What is needed
All lines of the listing that contain "about" should be shown in full.

Given data
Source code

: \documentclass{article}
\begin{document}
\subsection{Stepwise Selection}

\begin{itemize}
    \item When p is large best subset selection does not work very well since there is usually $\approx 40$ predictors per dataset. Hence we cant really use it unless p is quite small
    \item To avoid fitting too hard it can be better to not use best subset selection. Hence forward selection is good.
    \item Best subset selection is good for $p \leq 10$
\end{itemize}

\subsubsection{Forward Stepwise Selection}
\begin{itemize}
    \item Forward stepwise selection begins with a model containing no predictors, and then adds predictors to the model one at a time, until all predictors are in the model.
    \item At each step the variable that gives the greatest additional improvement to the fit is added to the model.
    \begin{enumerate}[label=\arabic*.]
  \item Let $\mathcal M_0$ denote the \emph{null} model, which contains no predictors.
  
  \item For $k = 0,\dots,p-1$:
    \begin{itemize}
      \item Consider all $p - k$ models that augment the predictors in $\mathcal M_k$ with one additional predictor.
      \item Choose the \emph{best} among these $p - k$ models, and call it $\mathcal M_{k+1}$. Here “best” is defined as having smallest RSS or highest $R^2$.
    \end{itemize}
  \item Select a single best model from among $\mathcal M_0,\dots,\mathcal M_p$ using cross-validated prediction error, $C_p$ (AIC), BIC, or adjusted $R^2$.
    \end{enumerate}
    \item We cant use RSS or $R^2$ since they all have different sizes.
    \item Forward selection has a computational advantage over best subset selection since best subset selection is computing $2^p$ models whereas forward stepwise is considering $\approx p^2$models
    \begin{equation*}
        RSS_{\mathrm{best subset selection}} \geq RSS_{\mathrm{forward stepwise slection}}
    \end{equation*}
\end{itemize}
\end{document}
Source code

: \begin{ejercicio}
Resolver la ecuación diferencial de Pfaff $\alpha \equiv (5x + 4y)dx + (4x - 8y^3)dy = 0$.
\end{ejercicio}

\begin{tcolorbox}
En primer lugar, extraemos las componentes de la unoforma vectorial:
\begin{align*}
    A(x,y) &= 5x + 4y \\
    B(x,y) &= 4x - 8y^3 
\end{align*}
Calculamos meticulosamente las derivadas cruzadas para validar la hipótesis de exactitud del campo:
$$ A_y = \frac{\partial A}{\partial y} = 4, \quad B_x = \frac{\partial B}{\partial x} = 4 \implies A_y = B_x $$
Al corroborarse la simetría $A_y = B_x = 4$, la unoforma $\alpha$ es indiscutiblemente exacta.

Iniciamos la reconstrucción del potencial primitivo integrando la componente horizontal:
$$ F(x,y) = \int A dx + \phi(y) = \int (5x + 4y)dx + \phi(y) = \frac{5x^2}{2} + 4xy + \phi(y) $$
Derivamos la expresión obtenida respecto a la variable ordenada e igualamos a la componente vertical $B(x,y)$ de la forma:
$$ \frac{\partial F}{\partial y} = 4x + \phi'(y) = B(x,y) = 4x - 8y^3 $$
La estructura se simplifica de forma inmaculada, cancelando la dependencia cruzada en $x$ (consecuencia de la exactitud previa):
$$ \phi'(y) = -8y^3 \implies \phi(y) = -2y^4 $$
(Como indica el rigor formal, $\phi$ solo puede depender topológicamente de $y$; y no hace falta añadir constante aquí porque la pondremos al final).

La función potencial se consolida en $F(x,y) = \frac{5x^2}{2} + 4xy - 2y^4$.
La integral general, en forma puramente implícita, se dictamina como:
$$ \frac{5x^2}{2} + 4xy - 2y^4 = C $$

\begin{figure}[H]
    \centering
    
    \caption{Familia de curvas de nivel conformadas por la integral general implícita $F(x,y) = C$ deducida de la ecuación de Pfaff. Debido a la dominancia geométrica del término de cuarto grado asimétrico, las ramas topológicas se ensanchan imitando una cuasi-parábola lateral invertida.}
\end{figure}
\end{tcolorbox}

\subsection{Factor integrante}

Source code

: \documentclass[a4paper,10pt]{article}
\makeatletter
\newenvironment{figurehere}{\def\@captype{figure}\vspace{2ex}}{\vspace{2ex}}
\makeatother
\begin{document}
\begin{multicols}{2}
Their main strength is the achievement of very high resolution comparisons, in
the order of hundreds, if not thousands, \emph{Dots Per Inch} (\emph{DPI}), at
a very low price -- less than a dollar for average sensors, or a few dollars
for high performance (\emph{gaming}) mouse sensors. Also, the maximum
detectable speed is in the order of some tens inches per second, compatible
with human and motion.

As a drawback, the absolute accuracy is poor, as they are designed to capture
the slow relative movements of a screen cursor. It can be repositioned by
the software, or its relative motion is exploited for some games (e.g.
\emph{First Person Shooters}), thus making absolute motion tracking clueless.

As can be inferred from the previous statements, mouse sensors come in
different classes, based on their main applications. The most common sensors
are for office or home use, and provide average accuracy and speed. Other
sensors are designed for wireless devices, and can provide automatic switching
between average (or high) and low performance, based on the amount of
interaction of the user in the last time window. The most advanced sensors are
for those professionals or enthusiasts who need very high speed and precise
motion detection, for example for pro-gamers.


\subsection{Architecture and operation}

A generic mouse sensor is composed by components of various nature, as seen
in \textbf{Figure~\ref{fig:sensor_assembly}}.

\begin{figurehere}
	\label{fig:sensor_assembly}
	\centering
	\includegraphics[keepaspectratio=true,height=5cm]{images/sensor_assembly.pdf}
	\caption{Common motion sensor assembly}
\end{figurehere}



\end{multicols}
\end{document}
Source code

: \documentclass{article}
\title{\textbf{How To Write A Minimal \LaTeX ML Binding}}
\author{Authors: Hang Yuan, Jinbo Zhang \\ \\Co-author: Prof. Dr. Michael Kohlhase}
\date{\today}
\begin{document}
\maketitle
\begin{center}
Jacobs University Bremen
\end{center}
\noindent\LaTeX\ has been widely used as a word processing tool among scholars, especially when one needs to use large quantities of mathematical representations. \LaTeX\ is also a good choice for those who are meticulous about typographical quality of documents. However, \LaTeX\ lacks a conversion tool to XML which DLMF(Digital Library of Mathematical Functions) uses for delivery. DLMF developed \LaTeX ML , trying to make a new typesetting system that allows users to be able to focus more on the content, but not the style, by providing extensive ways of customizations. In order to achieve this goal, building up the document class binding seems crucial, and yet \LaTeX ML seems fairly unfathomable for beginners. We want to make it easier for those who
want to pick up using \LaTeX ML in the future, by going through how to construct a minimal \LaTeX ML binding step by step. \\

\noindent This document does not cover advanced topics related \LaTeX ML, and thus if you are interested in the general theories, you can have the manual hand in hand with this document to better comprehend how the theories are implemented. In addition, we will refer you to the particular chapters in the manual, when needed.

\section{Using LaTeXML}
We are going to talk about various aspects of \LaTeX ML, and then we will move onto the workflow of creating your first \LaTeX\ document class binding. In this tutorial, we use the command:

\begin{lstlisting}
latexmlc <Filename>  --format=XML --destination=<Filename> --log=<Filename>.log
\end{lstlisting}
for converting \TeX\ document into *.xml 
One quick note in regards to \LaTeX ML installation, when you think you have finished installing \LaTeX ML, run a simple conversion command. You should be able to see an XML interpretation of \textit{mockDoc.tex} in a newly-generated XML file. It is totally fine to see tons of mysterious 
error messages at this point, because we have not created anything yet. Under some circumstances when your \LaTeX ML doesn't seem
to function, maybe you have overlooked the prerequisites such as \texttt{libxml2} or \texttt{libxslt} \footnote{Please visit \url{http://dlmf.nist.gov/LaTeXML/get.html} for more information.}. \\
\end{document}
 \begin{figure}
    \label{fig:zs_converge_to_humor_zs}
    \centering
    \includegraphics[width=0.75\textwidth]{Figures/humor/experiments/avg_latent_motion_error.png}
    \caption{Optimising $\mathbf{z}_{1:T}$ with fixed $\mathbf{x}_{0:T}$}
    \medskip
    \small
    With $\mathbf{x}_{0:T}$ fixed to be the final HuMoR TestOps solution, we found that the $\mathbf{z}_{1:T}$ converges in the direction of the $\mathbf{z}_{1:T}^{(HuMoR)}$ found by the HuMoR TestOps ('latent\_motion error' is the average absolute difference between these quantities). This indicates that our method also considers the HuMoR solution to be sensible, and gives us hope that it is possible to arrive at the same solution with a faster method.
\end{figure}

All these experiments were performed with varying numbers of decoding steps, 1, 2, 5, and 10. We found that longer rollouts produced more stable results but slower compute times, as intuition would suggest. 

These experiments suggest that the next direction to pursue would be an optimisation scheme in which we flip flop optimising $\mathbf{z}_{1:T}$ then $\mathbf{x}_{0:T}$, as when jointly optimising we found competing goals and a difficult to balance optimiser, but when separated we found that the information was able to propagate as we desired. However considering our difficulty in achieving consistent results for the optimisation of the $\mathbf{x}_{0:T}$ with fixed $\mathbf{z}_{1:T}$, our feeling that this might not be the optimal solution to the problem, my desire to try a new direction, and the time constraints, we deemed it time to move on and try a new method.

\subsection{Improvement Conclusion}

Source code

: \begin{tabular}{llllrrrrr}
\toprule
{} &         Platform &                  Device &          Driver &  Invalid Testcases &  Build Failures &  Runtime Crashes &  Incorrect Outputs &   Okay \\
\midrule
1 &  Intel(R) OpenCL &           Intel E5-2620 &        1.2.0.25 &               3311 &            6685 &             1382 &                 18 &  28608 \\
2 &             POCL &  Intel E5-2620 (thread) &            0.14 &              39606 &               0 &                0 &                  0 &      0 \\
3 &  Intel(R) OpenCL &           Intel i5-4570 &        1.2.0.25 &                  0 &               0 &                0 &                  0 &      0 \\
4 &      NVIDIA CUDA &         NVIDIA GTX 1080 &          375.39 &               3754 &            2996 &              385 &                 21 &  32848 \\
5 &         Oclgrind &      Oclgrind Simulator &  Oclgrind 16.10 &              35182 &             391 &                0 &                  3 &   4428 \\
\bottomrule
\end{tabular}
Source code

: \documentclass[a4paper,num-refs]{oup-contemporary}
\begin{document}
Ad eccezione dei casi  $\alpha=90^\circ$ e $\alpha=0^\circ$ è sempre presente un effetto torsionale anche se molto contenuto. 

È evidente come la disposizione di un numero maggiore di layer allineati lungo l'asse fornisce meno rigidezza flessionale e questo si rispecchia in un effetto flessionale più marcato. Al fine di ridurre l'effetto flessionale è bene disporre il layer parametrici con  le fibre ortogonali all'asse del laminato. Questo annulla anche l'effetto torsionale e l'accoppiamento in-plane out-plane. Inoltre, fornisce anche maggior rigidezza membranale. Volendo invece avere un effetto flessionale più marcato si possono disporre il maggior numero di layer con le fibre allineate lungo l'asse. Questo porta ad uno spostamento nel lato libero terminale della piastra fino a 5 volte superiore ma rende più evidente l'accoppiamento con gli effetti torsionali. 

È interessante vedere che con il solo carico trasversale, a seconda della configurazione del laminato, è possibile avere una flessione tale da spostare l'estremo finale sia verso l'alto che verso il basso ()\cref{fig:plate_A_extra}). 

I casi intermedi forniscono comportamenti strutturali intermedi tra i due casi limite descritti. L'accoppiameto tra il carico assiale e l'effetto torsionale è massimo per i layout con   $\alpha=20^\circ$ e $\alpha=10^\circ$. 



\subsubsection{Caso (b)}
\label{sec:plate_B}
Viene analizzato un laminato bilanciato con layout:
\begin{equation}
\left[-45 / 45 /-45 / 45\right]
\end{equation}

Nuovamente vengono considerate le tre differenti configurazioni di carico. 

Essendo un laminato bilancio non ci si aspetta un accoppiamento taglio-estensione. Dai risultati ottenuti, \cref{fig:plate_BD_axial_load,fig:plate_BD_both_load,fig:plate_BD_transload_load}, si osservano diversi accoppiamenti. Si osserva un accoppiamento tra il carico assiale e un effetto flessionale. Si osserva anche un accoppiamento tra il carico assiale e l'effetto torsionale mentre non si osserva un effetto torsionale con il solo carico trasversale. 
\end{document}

Problem solution
\noindent\LaTeX\ has been widely used as a word processing tool among scholars, especially when one needs to use large quantities of mathematical representations. \LaTeX\ is also a good choice for those who are meticulous about typographical quality of documents. However, \LaTeX\ lacks a conversion tool to XML which DLMF(Digital Library of Mathematical Functions) uses for delivery. DLMF developed \LaTeX ML , trying to make a new typesetting system that allows users to be able to focus more on the content, but not the style, by providing extensive ways of customizations. In order to achieve this goal, building up the document class binding seems crucial, and yet \LaTeX ML seems fairly unfathomable for beginners. We want to make it easier for those who
We are going to talk about various aspects of \LaTeX ML, and then we will move onto the workflow of creating your first \LaTeX\ document class binding. In this tutorial, we use the command:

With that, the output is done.